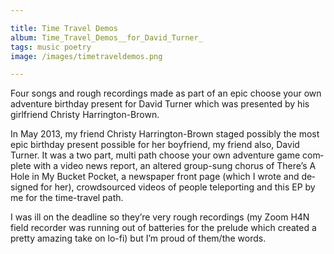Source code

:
 ```yaml
---

title: Time Travel Demos
album: Time_Travel_Demos__for_David_Turner_
tags: music poetry
image: /images/timetraveldemos.png

---
```


Four songs and rough recordings made as part of an epic choose your own adventure birthday present for David Turner which was presented by his girlfriend Christy Harrington-Brown.

In May 2013, my friend Christy Har­ring­ton-Brown staged pos­sibly the most epic birth­day present pos­sible for her boy­friend, my friend also, David Turner.  It was a two part, multi path choose your own ad­ven­ture game com­plete with a video news re­port, an altered group-sung chorus of There’s A Hole in My Bucket Pocket, a news­pa­per front page (which I wrote and de­signed for her), crowd­sourced videos of people tele­port­ing and this EP by me for the time-travel path.

I was ill on the dead­line so they’re very rough re­cord­ings (my Zoom H4N field re­corder was run­ning out of bat­ter­ies for the pre­lude which cre­ated a pretty amaz­ing take on lo-fi) but I’m proud of them/​the words.
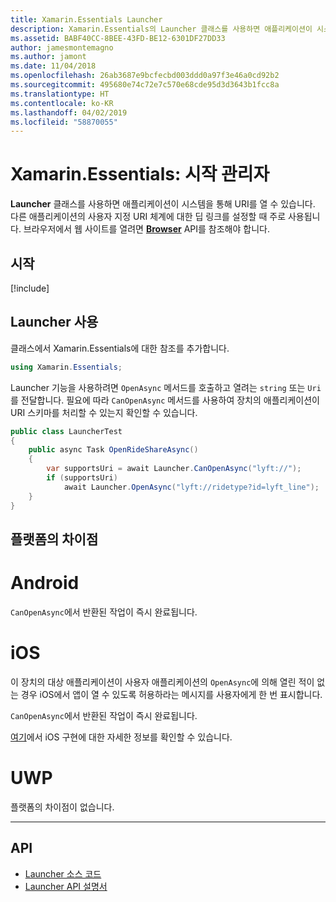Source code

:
```yaml
---
title: Xamarin.Essentials Launcher
description: Xamarin.Essentials의 Launcher 클래스를 사용하면 애플리케이션이 시스템을 통해 URI를 열 수 있습니다.
ms.assetid: BABF40CC-8BEE-43FD-BE12-6301DF27DD33
author: jamesmontemagno
ms.author: jamont
ms.date: 11/04/2018
ms.openlocfilehash: 26ab3687e9bcfecbd003ddd0a97f3e46a0cd92b2
ms.sourcegitcommit: 495680e74c72e7c570e68cde95d3d3643b1fcc8a
ms.translationtype: HT
ms.contentlocale: ko-KR
ms.lasthandoff: 04/02/2019
ms.locfileid: "58870055"
---
```

# <a name="xamarinessentials-launcher"></a>Xamarin.Essentials: 시작 관리자

**Launcher** 클래스를 사용하면 애플리케이션이 시스템을 통해 URI를 열 수 있습니다. 다른 애플리케이션의 사용자 지정 URI 체계에 대한 딥 링크를 설정할 때 주로 사용됩니다. 브라우저에서 웹 사이트를 열려면 **[Browser](open-browser.md)** API를 참조해야 합니다.

## <a name="get-started"></a>시작

[!include[](~/essentials/includes/get-started.md)]

## <a name="using-launcher"></a>Launcher 사용

클래스에서 Xamarin.Essentials에 대한 참조를 추가합니다.

```csharp
using Xamarin.Essentials;
```

Launcher 기능을 사용하려면 `OpenAsync` 메서드를 호출하고 열려는 `string` 또는 `Uri`를 전달합니다. 필요에 따라 `CanOpenAsync` 메서드를 사용하여 장치의 애플리케이션이 URI 스키마를 처리할 수 있는지 확인할 수 있습니다.

```csharp
public class LauncherTest
{
    public async Task OpenRideShareAsync()
    {
        var supportsUri = await Launcher.CanOpenAsync("lyft://");
        if (supportsUri)
            await Launcher.OpenAsync("lyft://ridetype?id=lyft_line");
    }
}
```

## <a name="platform-differences"></a>플랫폼의 차이점

# [<a name="android"></a>Android](#tab/android)

`CanOpenAsync`에서 반환된 작업이 즉시 완료됩니다.

# [<a name="ios"></a>iOS](#tab/ios)

이 장치의 대상 애플리케이션이 사용자 애플리케이션의 `OpenAsync`에 의해 열린 적이 없는 경우 iOS에서 앱이 열 수 있도록 허용하라는 메시지를 사용자에게 한 번 표시합니다.

`CanOpenAsync`에서 반환된 작업이 즉시 완료됩니다.

[여기](xref:UIKit.UIApplication.CanOpenUrl*)에서 iOS 구현에 대한 자세한 정보를 확인할 수 있습니다.

# [<a name="uwp"></a>UWP](#tab/uwp)

플랫폼의 차이점이 없습니다.

-----

## <a name="api"></a>API

- [Launcher 소스 코드](https://github.com/xamarin/Essentials/tree/master/Xamarin.Essentials/Launcher)
- [Launcher API 설명서](xref:Xamarin.Essentials.Launcher)
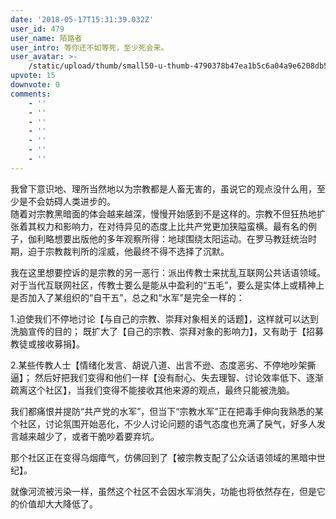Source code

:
 ```yaml
---
date: '2018-05-17T15:31:39.032Z'
user_id: 479
user_name: 陌路者
user_intro: 等你还不如等死，至少死会来。
user_avatar: >-
    /static/upload/thumb/small50-u-thumb-4790378b47ea1b5c6a04a9e6208db509aee7f7bcb5d.png
upvote: 15
downvote: 0
comments:
    - ''
    - ''
    - ''
    - ''
    - ''
    - ''
    - ''
---
```


我曾下意识地、理所当然地以为宗教都是人畜无害的，虽说它的观点没什么用，至少是不会妨碍人类进步的。  
随着对宗教黑暗面的体会越来越深，慢慢开始感到不是这样的。宗教不但狂热地扩张着其权力和影响力，在对待异见的态度上比共产党更加狭隘蛮横。最有名的例子，伽利略想要出版他的多年观察所得：地球围绕太阳运动。在罗马教廷统治时期，迫于宗教裁判所的淫威，他最终不得不选择了沉默。  
  
我在这里想要控诉的是宗教的另一恶行：派出传教士来扰乱互联网公共话语领域。对于当代互联网社区，传教士要么是能从中盈利的“五毛”，要么是实体上或精神上是否加入了某组织的“自干五”，总之和“水军”是完全一样的：  
  
1.迫使我们不停地讨论【与自己的宗教、崇拜对象相关的话题】，这样就可以达到洗脑宣传的目的； 既扩大了【自己的宗教、崇拜对象的影响力】，又有助于【招募教徒或接收募捐】。  
  
2.某些传教人士【情绪化发言、胡说八道、出言不逊、态度恶劣、不停地吵架撕逼】； 然后好把我们变得和他们一样【没有耐心、失去理智、讨论效率低下、逐渐疏离这个社区】，当我们变得不能接收其他来源的观点，最终只能被洗脑。  
  
我们都痛恨并提防“共产党的水军”，但当下“宗教水军”正在把毒手伸向我熟悉的某个社区，讨论氛围开始恶化，不少人讨论问题的语气态度也充满了戾气，好多人发言越来越少了，或者干脆吵着要弃坑。  
  
那个社区正在变得乌烟瘴气，仿佛回到了【被宗教支配了公众话语领域的黑暗中世纪】。  
  
就像河流被污染一样，虽然这个社区不会因水军消失，功能也将依然存在，但是它的价值却大大降低了。
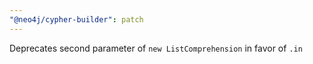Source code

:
 ```yaml
---
"@neo4j/cypher-builder": patch
---
```


Deprecates second parameter of `new ListComprehension` in favor of `.in`
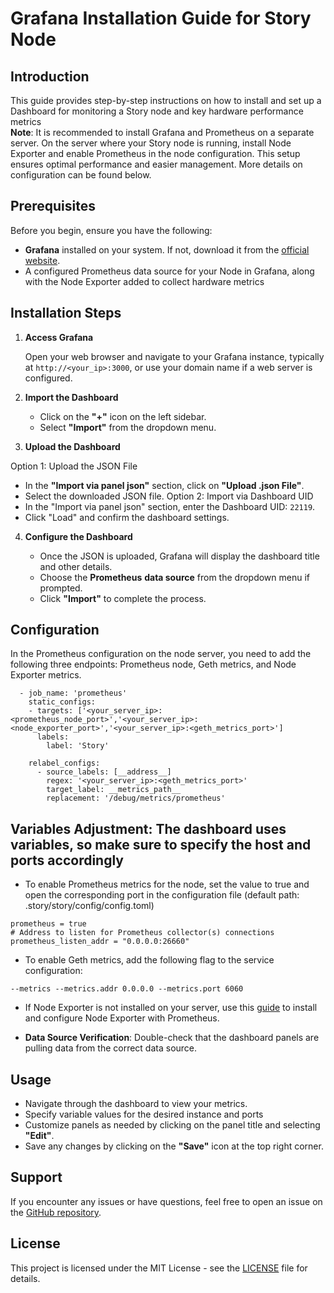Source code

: # Grafana Installation Guide for Story Node

## Introduction

This guide provides step-by-step instructions on how to install and set up a Dashboard for monitoring a Story node and key hardware performance metrics  
**Note**: It is recommended to install Grafana and Prometheus on a separate server. On the server where your Story node is running, install Node Exporter and enable Prometheus in the node configuration. This setup ensures optimal performance and easier management. More details on configuration can be found below.

## Prerequisites

Before you begin, ensure you have the following:

- **Grafana** installed on your system. If not, download it from the [official website](https://grafana.com/docs/grafana/latest/setup-grafana/installation/).
- A configured Prometheus data source for your Node in Grafana, along with the Node Exporter added to collect hardware metrics

## Installation Steps

1. **Access Grafana**

   Open your web browser and navigate to your Grafana instance, typically at `http://<your_ip>:3000`, or use your domain name if a web server is configured.

2. **Import the Dashboard**

   - Click on the **"+"** icon on the left sidebar.
   - Select **"Import"** from the dropdown menu.

3. **Upload the Dashboard**

 Option 1: Upload the JSON File
   - In the **"Import via panel json"** section, click on **"Upload .json File"**.
   - Select the downloaded JSON file.
 Option 2: Import via Dashboard UID
   - In the "Import via panel json" section, enter the Dashboard UID: `22119`.
   - Click "Load" and confirm the dashboard settings.

4. **Configure the Dashboard**

   - Once the JSON is uploaded, Grafana will display the dashboard title and other details.
   - Choose the **Prometheus** **data source** from the dropdown menu if prompted.
   - Click **"Import"** to complete the process.

## Configuration
In the Prometheus configuration on the node server, you need to add the following three endpoints: Prometheus node, Geth metrics, and Node Exporter metrics.
```
  - job_name: 'prometheus'
    static_configs:
    - targets: ['<your_server_ip>:<prometheus_node_port>','<your_server_ip>:<node_exporter_port>','<your_server_ip>:<geth_metrics_port>']
      labels:
        label: 'Story'

    relabel_configs:
      - source_labels: [__address__]
        regex: '<your_server_ip>:<geth_metrics_port>'
        target_label: __metrics_path__
        replacement: '/debug/metrics/prometheus'
```
## Variables Adjustment: The dashboard uses variables, so make sure to specify the host and ports accordingly

- To enable Prometheus metrics for the node, set the value to true and open the corresponding port in the configuration file (default path: .story/story/config/config.toml)
```
prometheus = true
# Address to listen for Prometheus collector(s) connections
prometheus_listen_addr = "0.0.0.0:26660"
```
- To enable Geth metrics, add the following flag to the service configuration:
``` 
--metrics --metrics.addr 0.0.0.0 --metrics.port 6060
```
- If Node Exporter is not installed on your server, use this [guide](https://medium.com/@abdullah.eid.2604/node-exporter-installation-on-linux-ubuntu-8203d033f69c) to install and configure Node Exporter with Prometheus.

- **Data Source Verification**: Double-check that the dashboard panels are pulling data from the correct data source.

## Usage

- Navigate through the dashboard to view your metrics.
- Specify variable values ​​for the desired instance and ports
- Customize panels as needed by clicking on the panel title and selecting **"Edit"**.
- Save any changes by clicking on the **"Save"** icon at the top right corner.

## Support

If you encounter any issues or have questions, feel free to open an issue on the [GitHub repository](#).

## License

This project is licensed under the MIT License - see the [LICENSE](LICENSE) file for details.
------------
### Work item
What are the lines of the data above that include the string "플랫폼의"? Copy them.

### Task output
## <a name="platform-differences"></a>플랫폼의 차이점
플랫폼의 차이점이 없습니다.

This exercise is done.